To be old and LGBT can be particularly difficult. Official statistics on the elder LGBT community remain scant, but a survey of LGBT-identifying Filipinos aged between 50 and 74 released in June found that 40% of respondents lacked money for necessities like food and medication. According to the survey, 48% of the respondents feared losing their homes within 2022. Some were unstably housed and others said they lived on the streets or in parks.
The Home for the Golden Gays offers itself as a community-based solution to these struggles. The residents, while they accept donations, are no beggars. They are happy to work, though their options are limited—some peddle cigarettes, others hairdress, and they all perform regularly as drag queens at a nearby restaurant.
“We enjoy it, we feel that we’re going back to our younger days,” says 62-year-old tenant Flor Bien Jr., who goes by Divine Amparo. “When you’re on stage, you forget the illnesses, the pains that you feel.”
But the residents remain keenly aware of mortality, noting the extra salve or pain relief pads needed after each show. Bien Jr. says she gets checked regularly for diseases like hypertension and diabetes, and she’s more cautious about wearing heels for fear of falling over, which she was better able to endure when she was younger. “You can never tell what’s going to happen to you,” she says.
One somber reminder sits on a shelf in the house den: a small marble urn containing the ashes of a former resident of the home, Federico Ramasamy, who once shared a cramped room with other Golden Gays before they found the house in Pasay. Ramasamy, known better as Lola Rica, died in 2020 from complications after a hit-and-run, Busa says. Since she died during the height of the pandemic, when bodies were ordered to be cremated, Ramasamy did not get a proper funeral. The remaining lolas plan to scatter Lola Rica’s ashes into the sea—while donning black gowns, they insist—when they have the money, they say less assuredly.

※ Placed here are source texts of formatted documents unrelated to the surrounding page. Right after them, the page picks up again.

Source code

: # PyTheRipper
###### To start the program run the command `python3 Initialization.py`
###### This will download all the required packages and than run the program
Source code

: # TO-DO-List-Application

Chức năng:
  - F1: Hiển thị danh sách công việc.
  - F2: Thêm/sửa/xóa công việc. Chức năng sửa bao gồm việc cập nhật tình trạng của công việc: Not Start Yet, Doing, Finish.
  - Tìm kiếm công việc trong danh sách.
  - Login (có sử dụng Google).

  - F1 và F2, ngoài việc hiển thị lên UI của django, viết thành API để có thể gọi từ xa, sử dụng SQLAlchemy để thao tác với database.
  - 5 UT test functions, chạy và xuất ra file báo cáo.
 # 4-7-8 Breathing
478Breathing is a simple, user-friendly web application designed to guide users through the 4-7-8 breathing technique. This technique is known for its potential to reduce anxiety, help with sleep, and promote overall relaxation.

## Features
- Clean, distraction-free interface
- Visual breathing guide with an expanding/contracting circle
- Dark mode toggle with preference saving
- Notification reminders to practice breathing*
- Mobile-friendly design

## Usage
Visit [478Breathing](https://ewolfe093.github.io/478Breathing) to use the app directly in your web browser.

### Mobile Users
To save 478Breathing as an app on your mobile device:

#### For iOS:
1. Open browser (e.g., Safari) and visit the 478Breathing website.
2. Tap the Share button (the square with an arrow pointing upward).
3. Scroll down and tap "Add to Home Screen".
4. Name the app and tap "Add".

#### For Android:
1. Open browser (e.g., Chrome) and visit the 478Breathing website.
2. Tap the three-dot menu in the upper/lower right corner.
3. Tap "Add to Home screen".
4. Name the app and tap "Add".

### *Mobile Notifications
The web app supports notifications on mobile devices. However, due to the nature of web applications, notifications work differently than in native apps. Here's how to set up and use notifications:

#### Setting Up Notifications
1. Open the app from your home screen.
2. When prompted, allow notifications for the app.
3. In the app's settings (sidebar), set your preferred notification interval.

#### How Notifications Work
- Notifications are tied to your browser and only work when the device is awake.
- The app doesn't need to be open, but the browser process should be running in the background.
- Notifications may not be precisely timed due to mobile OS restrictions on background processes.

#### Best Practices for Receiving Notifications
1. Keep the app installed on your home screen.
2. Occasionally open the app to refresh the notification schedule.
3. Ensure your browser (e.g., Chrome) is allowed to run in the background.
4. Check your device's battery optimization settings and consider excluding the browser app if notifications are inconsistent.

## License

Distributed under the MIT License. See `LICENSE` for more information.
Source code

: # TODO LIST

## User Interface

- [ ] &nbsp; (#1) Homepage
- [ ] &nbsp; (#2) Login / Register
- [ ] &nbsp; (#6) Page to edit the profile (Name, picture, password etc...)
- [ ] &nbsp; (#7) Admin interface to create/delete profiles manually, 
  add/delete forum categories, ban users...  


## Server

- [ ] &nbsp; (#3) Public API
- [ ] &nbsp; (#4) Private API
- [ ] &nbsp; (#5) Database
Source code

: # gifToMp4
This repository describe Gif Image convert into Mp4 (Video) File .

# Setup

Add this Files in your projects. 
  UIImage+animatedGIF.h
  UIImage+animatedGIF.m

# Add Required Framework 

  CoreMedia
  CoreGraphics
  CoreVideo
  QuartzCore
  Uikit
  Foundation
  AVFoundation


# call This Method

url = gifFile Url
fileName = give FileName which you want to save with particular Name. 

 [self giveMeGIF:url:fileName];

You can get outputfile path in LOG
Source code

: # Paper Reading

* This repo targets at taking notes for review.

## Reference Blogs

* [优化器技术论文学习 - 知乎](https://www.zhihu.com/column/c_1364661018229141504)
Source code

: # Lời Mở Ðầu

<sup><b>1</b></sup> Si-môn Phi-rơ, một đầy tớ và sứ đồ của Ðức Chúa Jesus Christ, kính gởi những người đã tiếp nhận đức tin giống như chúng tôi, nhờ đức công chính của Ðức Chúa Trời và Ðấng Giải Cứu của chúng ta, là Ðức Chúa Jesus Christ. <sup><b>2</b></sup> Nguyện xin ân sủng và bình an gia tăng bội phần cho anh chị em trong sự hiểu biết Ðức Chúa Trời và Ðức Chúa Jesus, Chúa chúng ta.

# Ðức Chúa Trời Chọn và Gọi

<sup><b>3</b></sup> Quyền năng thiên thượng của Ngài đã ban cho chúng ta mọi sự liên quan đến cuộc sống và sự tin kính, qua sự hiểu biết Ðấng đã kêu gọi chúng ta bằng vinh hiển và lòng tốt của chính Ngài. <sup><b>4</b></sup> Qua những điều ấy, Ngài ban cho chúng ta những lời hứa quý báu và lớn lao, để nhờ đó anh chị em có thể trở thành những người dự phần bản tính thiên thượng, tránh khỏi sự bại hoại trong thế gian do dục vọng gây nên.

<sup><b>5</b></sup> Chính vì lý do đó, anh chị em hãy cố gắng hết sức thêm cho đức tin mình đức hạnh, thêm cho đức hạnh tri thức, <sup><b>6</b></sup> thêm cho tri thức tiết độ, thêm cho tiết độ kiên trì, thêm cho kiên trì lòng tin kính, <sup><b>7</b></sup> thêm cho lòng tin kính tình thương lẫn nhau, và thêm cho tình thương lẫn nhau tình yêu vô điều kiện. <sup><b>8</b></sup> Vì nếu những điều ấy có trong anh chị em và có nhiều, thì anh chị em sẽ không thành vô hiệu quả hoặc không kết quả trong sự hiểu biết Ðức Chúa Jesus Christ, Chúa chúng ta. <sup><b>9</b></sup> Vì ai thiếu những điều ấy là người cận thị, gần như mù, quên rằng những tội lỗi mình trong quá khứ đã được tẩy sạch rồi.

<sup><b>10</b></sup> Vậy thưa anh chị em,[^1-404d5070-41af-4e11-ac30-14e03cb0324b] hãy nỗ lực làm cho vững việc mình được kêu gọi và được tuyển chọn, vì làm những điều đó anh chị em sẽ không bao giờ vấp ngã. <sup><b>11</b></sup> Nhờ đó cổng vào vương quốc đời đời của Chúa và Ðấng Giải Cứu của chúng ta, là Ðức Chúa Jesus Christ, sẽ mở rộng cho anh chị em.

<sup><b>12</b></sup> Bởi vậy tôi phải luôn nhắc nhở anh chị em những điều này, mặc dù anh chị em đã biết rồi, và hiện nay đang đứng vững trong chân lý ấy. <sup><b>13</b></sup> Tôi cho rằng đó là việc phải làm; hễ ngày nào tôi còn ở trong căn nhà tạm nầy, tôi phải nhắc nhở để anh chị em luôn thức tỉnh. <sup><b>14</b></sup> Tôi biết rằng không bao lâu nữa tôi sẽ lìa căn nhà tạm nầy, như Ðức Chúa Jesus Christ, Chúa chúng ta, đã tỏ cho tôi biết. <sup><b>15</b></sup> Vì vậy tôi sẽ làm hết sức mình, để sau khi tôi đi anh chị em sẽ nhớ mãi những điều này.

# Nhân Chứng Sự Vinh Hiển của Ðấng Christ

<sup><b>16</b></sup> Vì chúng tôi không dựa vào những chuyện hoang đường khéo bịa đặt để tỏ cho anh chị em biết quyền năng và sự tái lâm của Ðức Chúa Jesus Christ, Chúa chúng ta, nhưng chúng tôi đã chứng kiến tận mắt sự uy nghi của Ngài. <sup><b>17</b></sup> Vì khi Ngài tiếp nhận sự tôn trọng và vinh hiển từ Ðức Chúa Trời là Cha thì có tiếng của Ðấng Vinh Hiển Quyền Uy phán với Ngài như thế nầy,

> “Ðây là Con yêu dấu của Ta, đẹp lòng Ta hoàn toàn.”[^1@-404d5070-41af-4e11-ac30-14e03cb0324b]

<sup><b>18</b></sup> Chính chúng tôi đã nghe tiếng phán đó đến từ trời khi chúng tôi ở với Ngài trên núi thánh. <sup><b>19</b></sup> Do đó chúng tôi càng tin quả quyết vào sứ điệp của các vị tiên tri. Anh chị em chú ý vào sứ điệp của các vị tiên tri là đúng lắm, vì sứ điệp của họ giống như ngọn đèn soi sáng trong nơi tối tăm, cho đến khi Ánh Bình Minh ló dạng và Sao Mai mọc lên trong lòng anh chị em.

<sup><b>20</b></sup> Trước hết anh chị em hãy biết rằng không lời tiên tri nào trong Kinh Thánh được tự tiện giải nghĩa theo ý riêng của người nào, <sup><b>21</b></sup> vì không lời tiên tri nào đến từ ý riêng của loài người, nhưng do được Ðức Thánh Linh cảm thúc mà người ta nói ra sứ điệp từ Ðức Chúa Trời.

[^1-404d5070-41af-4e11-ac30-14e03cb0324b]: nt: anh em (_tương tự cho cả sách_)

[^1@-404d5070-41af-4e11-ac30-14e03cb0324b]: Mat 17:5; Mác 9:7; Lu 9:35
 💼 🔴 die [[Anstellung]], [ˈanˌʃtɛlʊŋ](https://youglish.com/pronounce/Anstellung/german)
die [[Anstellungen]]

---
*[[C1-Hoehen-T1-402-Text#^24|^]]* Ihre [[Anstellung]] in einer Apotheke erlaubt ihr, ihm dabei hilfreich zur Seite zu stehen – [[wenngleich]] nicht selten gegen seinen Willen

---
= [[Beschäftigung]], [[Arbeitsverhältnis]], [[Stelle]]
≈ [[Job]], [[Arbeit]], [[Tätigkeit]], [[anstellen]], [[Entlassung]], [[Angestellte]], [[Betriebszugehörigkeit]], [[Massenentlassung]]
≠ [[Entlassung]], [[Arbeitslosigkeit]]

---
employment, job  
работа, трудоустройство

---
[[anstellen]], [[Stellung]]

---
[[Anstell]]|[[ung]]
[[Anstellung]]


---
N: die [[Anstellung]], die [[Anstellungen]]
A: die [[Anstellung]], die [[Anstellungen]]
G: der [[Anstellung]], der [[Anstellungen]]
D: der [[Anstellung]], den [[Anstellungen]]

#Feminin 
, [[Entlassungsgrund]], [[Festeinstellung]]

They know their own deaths inch closer every day, much closer for some of them, but Busa says they’re neither afraid nor melancholic.
“The show must go on,” she says. “It will come, but you don’t wait for it to come.”
Still, the Golden Gays’ drag performances are work as much as they are expressions of pride and joy. To keep their shelter and cover utilities, the lolas must raise at least 17,000 pesos (about $300) a month, which can be quite the demand.
Earlier this year, a younger Filipino drag queen who goes by the name Precious Paula Nicole made it a “passion project” to coordinate proceeds from the Golden Gays’ pageants into a fund to find the senescent community a more sustainable living situation. Precious met them at one of their gigs and says she teared up upon learning of their plight, reminded of her own grandparents and saddened by the fact that society leaves so many elderly individuals behind.
“They need a permanent home,” Precious tells TIME, “so that they don’t have to wait for Pride Month or Christmas, the only times when people would reach out to them and help.”
But it’s an uphill task: Precious admits that they’re nowhere near their savings goal and that recent donations have had to make up for missed monthly dues.
For now, the lolas need to keep working and depending on charity. In the meantime, Bien, who plans to stay with her fellow Golden Gays until she dies, says she likes to imagine what a proper care home would feel like, even if it doesn’t come in her lifetime.
“We don’t really need a big home—what’s most important is a place that accommodates all of us,” Bien tells TIME. “This is what acceptance and love is.”